Reinforcement Learning for Simulation

RL treats the simulation as an environment. An agent learns a policy mapping states to actions to maximize cumulative reward.

Simulation as RL Environment

┌─────────┐  action   ┌────────────┐  next state, reward
│ RL Agent│──────────►│ Simulation │──────────────────────►
│ (Policy)│◄──────────│Environment │
└─────────┘ observation└────────────┘

Advantages over classical simulation optimization:

Handles sequential decision-making naturally
Learns adaptive policies, not just static parameter settings
Generalizes across states (neural network function approximation)

Challenges:

Sample efficiency — millions of simulation episodes may be needed
Sim-to-real gap — policy trained in simulation may fail in reality
Reward shaping — defining the right reward signal is critical

Applications

Inventory management — RL agent learns reorder policies
Traffic signal control — Optimize signal timing based on real-time state
Manufacturing scheduling — Sequence jobs across machines
Robot control — Learn locomotion or manipulation in physics simulator

Digital Twins

A digital twin is a live virtual replica of a physical asset, process, or system, continuously synchronized with real-world data.

Architecture

┌─────────────────────────────────────────────┐
│              Physical System                 │
│  sensors ──► data stream ──► actuator cmds   │
└──────┬──────────────────────────────┬────────┘
       │ IoT / SCADA                  ▲
       ▼                              │
┌──────────────────────────────────────────────┐
│              Digital Twin Platform           │
│  ┌──────────┐  ┌──────────┐  ┌───────────┐  │
│  │  Data    │  │Simulation│  │ Analytics │  │
│  │Ingestion │─►│  Model   │─►│& Decision │  │
│  └──────────┘  └──────────┘  └───────────┘  │
│  ┌──────────┐  ┌──────────┐  ┌───────────┐  │
│  │  State   │  │ What-If  │  │Visualization│ │
│  │Estimation│  │ Scenarios│  │    & UI   │  │
│  └──────────┘  └──────────┘  └───────────┘  │
└──────────────────────────────────────────────┘

Synchronization

The twin must reflect current physical state:

State estimation — Kalman filters, particle filters, or data assimilation techniques fuse sensor data with model predictions
Parameter updating — Online calibration adjusts model parameters as the physical system drifts
Update frequency — Ranges from real-time (milliseconds) for control to periodic (hourly/daily) for strategic planning

Predictive Maintenance

A primary digital twin application. The twin tracks degradation state and predicts remaining useful life (RUL):

Ingest sensor data (vibration, temperature, current)
Update degradation model (physics-based, data-driven, or hybrid)
Simulate forward to predict failure time distribution
Optimize maintenance schedule: minimize cost = f(downtime, repair, spare parts)
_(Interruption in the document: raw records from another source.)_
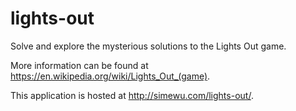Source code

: # lights-out
Solve and explore the mysterious solutions to the Lights Out game.

More information can be found at https://en.wikipedia.org/wiki/Lights_Out_(game).


This application is hosted at http://simewu.com/lights-out/.
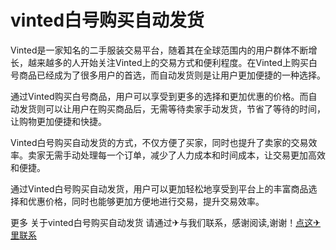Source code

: # vinted白号购买自动发货

Vinted是一家知名的二手服装交易平台，随着其在全球范围内的用户群体不断增长，越来越多的人开始关注Vinted上的交易方式和便利程度。在Vinted上购买白号商品已经成为了很多用户的首选，而自动发货则是让用户更加便捷的一种选择。

通过Vinted购买白号商品，用户可以享受到更多的选择和更加优惠的价格。而自动发货则可以让用户在购买商品后，无需等待卖家手动发货，节省了等待的时间，让购物更加便捷和快捷。

Vinted白号购买自动发货的方式，不仅方便了买家，同时也提升了卖家的交易效率。卖家无需手动处理每一个订单，减少了人力成本和时间成本，让交易更加高效和便捷。

通过Vinted白号购买自动发货，用户可以更加轻松地享受到平台上的丰富商品选择和优惠价格，同时也能够更加方便地进行交易，提升交易效率。

更多 关于vinted白号购买自动发货 请通过✈与我们联系，感谢阅读,谢谢！[点这✈里联系](https://ww.k02.cc)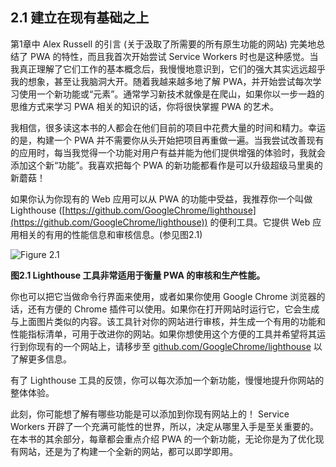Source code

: ## 2.1 建立在现有基础之上

第1章中 Alex Russell 的引言 (关于汲取了所需要的所有原生功能的网站) 完美地总结了 PWA 的特性，而且我首次开始尝试 Service Workers 时也是这种感觉。当我真正理解了它们工作的基本概念后，我慢慢地意识到，它们的强大其实远远超乎我的想象，甚至让我脑洞大开。随着我越来越多地了解 PWA，并开始尝试每次学习使用一个新功能或“元素”。通常学习新技术就像是在爬山，如果你以一步一趋的思维方式来学习 PWA 相关的知识的话，你将很快掌握 PWA 的艺术。

我相信，很多读这本书的人都会在他们目前的项目中花费大量的时间和精力。幸运的是，构建一个 PWA 并不需要你从头开始把项目再重做一遍。当我尝试改善现有的应用时，每当我觉得一个功能对用户有益并能为他们提供增强的体验时，我就会添加这个新“功能”。我喜欢把每个 PWA 的新功能都看作是可以升级超级马里奥的新蘑菇！

如果你认为你现有的 Web 应用可以从 PWA 的功能中受益，我推荐你一个叫做 Lighthouse ([https://github.com/GoogleChrome/lighthouse](https://github.com/GoogleChrome/lighthouse)) 的便利工具。它提供 Web 应用相关的有用的性能信息和审核信息。(参见图2.1)

![Figure 2.1](../assets/figure2.1.png)

**图2.1 Lighthouse 工具非常适用于衡量 PWA 的审核和生产性能。**

你也可以把它当做命令行界面来使用，或者如果你使用 Google Chrome 浏览器的话，还有方便的 Chrome 插件可以使用。如果你在打开网站时运行它，它会生成与上面图片类似的内容。该工具针对你的网站进行审核，并生成一个有用的功能和性能指标清单，可用于改进你的网站。如果你想使用这个方便的工具并希望将其运行到你现有的一个网站上，请移步至 [github.com/GoogleChrome/lighthouse](https://github.com/GoogleChrome/lighthouse) 以了解更多信息。

有了 Lighthouse 工具的反馈，你可以每次添加一个新功能，慢慢地提升你网站的整体体验。

此刻，你可能想了解有哪些功能是可以添加到你现有网站上的！ Service Workers 开辟了一个充满可能性的世界，所以，决定从哪里入手是至关重要的。在本书的其余部分，每章都会重点介绍 PWA 的一个新功能，无论你是为了优化现有网站，还是为了构建一个全新的网站，都可以即学即用。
// Simple degradation model with digital twin update
STRUCTURE DegradationTwin
    degradation: real       // current estimated degradation level
    drift_rate: real        // degradation rate parameter
    threshold: real         // failure threshold
    process_noise: real
    measurement_noise: real
    estimation_var: real    // Kalman filter variance

// Kalman filter update with new sensor reading
PROCEDURE UPDATE(twin, measurement, dt)
    // Predict
    predicted ← twin.degradation + twin.drift_rate * dt
    predicted_var ← twin.estimation_var + twin.process_noise * dt

    // Update
    kalman_gain ← predicted_var / (predicted_var + twin.measurement_noise)
    twin.degradation ← predicted + kalman_gain * (measurement - predicted)
    twin.estimation_var ← (1.0 - kalman_gain) * predicted_var

// Estimate remaining useful life
PROCEDURE PREDICT_RUL(twin) → real
    remaining ← twin.threshold - twin.degradation
    IF remaining ≤ 0.0 THEN RETURN 0.0
    RETURN remaining / twin.drift_rate

Parallel and Distributed Simulation

Parallel Discrete-Event Simulation (PDES)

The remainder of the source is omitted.